→ Exercise brief
Your task is to quote the records from their first line through the line containing "zwei ungerade sind", with nothing added or left out.
[[ Given records, beginning ]]
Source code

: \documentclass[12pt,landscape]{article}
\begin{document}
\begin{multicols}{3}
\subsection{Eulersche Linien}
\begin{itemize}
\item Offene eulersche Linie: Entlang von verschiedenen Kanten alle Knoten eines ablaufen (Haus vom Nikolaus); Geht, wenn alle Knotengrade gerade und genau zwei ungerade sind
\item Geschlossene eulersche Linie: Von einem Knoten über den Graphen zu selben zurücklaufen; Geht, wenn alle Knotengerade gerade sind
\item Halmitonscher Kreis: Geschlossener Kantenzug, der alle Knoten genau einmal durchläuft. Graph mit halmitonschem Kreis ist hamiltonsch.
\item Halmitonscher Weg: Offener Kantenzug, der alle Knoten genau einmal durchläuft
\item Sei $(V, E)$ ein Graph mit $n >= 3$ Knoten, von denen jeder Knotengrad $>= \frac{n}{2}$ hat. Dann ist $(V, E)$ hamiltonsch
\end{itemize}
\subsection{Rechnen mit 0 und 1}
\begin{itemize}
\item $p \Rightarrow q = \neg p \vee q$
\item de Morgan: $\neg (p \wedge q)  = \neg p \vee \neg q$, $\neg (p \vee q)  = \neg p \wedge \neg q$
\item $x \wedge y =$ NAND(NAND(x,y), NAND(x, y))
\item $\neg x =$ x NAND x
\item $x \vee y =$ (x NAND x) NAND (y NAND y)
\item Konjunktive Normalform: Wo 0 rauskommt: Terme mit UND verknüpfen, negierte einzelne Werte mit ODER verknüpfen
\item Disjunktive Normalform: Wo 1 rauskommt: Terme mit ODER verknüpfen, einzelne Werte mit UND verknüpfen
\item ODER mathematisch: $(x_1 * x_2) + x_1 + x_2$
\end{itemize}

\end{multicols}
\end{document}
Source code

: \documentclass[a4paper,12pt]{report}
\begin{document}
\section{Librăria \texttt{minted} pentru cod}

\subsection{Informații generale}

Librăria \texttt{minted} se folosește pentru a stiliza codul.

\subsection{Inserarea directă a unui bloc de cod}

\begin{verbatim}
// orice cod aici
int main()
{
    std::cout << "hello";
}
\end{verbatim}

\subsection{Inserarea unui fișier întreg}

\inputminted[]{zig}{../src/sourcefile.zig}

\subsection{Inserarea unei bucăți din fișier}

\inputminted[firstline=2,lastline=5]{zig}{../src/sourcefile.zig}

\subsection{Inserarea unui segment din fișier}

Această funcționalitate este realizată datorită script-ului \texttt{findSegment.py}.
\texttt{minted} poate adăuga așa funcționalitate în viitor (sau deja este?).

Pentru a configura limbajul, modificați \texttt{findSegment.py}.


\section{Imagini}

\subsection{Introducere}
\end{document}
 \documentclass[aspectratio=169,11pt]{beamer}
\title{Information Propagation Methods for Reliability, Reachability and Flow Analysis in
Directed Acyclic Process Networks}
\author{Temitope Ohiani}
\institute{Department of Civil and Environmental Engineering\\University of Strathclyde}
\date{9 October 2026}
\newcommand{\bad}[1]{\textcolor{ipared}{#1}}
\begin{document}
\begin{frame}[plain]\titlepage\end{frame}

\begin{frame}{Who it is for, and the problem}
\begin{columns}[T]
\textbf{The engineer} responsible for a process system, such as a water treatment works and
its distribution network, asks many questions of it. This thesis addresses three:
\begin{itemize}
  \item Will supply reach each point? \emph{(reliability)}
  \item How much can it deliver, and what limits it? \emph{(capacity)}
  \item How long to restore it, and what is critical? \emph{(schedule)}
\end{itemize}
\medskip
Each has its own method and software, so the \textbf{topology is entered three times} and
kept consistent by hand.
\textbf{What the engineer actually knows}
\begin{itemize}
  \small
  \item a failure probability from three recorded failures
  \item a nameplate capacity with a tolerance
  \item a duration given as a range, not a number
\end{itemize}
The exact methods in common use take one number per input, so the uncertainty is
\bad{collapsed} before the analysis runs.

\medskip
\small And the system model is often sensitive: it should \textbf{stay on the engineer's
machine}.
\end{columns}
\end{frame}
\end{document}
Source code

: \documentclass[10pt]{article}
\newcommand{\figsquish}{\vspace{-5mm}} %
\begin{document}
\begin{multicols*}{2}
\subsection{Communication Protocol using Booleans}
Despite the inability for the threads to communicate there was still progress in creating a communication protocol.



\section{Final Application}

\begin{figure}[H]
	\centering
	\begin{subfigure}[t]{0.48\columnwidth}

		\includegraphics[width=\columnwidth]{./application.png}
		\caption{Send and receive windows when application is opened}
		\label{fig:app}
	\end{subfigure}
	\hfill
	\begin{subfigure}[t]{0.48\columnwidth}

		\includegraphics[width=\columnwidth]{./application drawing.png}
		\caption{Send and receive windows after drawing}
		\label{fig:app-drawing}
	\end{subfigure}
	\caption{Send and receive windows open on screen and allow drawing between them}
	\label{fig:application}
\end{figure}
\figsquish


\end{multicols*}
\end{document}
[[ Given records, end ]]
→ Exercise response
Source code

: \documentclass[12pt,landscape]{article}
\begin{document}
\begin{multicols}{3}
\subsection{Eulersche Linien}
\begin{itemize}
\item Offene eulersche Linie: Entlang von verschiedenen Kanten alle Knoten eines ablaufen (Haus vom Nikolaus); Geht, wenn alle Knotengrade gerade und genau zwei ungerade sind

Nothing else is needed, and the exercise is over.